**What is being asked**
Return the lines below that contain the word "References".
Stored data Block Start
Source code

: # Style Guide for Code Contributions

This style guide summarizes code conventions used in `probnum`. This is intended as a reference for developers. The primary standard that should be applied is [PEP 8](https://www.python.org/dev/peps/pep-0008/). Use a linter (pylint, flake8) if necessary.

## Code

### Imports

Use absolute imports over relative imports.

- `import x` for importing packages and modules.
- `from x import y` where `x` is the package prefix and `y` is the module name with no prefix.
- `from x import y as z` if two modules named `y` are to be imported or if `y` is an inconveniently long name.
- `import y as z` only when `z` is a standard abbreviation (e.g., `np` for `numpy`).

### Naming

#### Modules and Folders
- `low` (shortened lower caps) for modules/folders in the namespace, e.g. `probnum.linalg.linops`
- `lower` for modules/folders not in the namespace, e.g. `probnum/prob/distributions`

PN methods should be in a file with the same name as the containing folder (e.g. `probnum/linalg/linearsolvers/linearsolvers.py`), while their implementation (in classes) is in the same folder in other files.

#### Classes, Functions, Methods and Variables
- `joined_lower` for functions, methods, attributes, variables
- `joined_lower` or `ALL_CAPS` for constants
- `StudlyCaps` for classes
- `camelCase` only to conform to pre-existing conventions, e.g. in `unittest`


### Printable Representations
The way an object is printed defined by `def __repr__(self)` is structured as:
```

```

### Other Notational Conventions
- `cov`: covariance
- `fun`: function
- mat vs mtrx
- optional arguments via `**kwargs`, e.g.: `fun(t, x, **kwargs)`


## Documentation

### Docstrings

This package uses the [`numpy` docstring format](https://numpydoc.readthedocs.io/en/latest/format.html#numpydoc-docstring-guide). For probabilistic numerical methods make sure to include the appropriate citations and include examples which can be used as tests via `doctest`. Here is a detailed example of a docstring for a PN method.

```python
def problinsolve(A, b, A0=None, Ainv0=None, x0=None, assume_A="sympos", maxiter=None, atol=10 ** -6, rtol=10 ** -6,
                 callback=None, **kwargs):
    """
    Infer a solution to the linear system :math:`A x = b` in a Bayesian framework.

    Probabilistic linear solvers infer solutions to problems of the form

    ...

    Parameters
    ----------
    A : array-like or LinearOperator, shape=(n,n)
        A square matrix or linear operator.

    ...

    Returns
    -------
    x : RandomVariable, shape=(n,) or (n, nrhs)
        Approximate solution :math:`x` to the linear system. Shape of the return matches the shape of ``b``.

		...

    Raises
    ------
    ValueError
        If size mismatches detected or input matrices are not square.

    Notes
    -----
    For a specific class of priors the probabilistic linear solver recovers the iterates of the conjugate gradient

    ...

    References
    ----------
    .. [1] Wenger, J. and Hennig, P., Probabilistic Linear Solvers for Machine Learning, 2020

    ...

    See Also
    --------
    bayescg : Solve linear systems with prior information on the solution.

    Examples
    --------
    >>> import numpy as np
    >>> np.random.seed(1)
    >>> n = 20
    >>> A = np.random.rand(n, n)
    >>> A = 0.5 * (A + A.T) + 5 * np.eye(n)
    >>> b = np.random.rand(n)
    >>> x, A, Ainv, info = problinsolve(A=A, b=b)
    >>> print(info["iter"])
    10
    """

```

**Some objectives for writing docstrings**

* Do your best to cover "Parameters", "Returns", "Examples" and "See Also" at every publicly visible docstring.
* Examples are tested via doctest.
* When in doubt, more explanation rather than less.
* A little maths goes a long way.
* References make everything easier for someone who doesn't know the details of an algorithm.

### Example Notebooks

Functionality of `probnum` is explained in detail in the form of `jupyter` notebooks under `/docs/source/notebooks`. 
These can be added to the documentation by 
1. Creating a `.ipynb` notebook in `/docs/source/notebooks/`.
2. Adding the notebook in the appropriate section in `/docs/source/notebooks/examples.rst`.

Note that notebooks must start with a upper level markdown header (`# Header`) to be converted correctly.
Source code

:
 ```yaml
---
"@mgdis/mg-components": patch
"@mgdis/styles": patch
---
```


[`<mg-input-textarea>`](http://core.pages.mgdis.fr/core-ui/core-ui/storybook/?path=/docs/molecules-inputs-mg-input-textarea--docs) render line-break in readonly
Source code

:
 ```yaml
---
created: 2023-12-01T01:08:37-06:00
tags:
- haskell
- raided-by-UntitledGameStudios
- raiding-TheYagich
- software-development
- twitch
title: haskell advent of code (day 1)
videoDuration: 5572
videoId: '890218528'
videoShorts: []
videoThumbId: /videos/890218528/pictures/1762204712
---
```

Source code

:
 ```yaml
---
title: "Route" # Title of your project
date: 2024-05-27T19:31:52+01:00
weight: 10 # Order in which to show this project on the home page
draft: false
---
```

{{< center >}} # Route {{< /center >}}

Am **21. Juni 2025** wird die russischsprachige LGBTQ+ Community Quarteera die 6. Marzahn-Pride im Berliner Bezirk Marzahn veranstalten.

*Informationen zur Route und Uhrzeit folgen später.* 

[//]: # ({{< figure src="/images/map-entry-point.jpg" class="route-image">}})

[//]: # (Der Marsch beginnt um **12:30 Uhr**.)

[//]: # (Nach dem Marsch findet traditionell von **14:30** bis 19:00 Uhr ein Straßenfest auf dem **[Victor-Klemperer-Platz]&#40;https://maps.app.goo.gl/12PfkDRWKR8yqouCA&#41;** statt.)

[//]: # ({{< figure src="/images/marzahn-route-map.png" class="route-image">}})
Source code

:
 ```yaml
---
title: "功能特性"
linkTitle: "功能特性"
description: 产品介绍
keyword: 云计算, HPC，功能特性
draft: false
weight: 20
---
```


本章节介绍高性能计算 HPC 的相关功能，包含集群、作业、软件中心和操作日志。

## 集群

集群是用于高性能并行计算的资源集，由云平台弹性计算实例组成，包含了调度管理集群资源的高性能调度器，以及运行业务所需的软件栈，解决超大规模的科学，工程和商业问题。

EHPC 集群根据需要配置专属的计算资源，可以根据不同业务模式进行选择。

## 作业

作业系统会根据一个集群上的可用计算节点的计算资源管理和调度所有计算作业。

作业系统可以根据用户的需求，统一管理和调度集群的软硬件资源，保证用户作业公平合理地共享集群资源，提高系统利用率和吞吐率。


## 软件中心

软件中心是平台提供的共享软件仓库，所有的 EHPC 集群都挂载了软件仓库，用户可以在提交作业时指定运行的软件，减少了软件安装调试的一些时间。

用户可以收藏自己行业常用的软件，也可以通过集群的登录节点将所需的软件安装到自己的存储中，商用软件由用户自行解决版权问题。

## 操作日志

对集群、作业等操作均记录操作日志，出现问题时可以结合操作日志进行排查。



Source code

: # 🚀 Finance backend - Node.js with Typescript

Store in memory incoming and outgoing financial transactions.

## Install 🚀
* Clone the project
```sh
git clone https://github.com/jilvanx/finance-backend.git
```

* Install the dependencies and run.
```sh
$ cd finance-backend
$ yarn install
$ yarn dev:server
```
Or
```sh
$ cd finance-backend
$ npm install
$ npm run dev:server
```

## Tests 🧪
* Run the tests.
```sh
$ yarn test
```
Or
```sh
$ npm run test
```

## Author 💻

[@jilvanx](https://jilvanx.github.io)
Stored data Block End
**Reply**
    References
* References make everything easier for someone who doesn't know the details of an algorithm.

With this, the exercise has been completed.